SLOW DOWN

Ada dua kabar tak menggembirakan: pengidap Covid 19 naik menjadi 96 dan ada petugas medis meninggal karena virus. Tentu wajar bila banyak yang cemas dan bahkan panik. Juga, barangkali wajar jika ada yang tidak panik, hanya khawatir.

Apa pun reaksi kita, pertengkaran dalam situasi yang membutuhkan kebersamaan sebagai sesama manusia tidak akan membantu. Misal, yang tidak panik malah “mengejek” orang-orang yang cemas dengan membawa-bawa agama. Kadang orang-orang yang beragama lupa bahwa segala sesuatu terjadi atas izin Tuhan. Bahkan rasa tenang dan rasa takut juga terjadi karena memang Tuhan mengizinkan. Artinya apa? Hakikatnya apa yang kita rasakan adalah pemberian.

Idealnya, yang dianugerahi rasa tenang ikut membantu menciptakan situasi yang tenang, karena orang yang sedang takut biasanya sulit diminta ikut menciptakan ketenangan karena hati sedang dilanda ketakutan. Namun, mereka yang diberi rasa tenang sering berlebihan dengan menisbahkan rasa tenang itu ke kondisi hati, yang merasa diri lebih beriman dan karenanya merasa lebih dekat dengan Tuhan — melahirkan sebentuk arogansi keimanan.

Padahal, jika kita menyadari bahwa segala sesuatu adalah anugerahNya, maka kita akan melihat ada dua hal: kewajiban bersyukur diberi ketenangan, dan karena sudah tenang maka ada amanah untuk membantu dengan upaya sekecil apa pun untuk ikut mengajak orang lain tenang meski tetap waspada.
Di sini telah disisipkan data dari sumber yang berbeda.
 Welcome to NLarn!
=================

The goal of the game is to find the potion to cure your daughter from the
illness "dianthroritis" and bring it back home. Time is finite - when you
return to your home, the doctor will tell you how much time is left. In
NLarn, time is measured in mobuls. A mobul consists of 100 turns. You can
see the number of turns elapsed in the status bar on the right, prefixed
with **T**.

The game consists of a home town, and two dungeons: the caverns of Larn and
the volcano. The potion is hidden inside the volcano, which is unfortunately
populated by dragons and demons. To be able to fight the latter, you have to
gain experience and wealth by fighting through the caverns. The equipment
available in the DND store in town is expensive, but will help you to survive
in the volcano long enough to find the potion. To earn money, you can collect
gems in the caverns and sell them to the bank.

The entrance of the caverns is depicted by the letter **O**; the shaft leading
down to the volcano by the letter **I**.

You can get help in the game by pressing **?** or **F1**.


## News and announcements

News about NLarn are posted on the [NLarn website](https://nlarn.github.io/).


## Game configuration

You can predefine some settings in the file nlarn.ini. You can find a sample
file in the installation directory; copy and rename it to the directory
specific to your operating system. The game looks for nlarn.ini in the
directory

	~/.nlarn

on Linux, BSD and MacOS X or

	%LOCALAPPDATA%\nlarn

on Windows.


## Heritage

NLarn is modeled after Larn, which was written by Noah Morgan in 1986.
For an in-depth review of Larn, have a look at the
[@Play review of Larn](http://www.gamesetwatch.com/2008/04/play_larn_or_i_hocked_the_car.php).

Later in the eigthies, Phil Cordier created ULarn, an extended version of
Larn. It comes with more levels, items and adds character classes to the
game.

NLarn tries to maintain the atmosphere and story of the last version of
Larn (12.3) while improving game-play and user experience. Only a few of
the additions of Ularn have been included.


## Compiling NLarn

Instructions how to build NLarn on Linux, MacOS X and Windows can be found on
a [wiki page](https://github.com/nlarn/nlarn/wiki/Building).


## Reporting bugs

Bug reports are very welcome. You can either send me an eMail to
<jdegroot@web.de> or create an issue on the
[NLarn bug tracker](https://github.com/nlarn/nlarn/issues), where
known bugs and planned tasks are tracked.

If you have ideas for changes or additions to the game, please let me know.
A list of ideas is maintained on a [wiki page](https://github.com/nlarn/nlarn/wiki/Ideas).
Mensyukuri anugerah iman dan ketenangan mestinya tidak dengan membangga-banggakan ketenangan diri dan merendahkan orang lain yang sedang amat khawatir. Jika, misalnya, engkau berhasil mengatasi ujian kekhawatiran dengan tetap tenang, maka ujian selanjutnya adalah menjaga agar ketenangan hati tidak berubah menjadi arogansi iman yang merasa imannya lebih baik. Kalau sadar bahwa ketenangan adalah anugerah, maka kita ingat Tuhan Yang Maha Rahman. Itu berarti ada amanah untuk ikut menguatkan yang lain agar tetap berusaha tenang, walau tentu masih ada khawatir. Kalau ada kesadaran seperti ini dan selalu ingat Tuhan, maka keyakinan kita insya Allah tidak akan berinflasi menjadi ujub atau sum’ah (bangga diri) dan berubah menjadi rasa kasih sayang. Kita akan ingin agar orang lain tetap ikut tenang.

Maka orang tenang yang sadar dan mawas diri akan tetap berendah hati. Bila hati telah tenang, maka kehambaan telah pada posisinya. Kini, aspek manusia bisa dijalankan dengan sikap kerendahan hati. Meski kita yakin pada ketentuan ilahi, aspek manusia akan terus berikhtiar.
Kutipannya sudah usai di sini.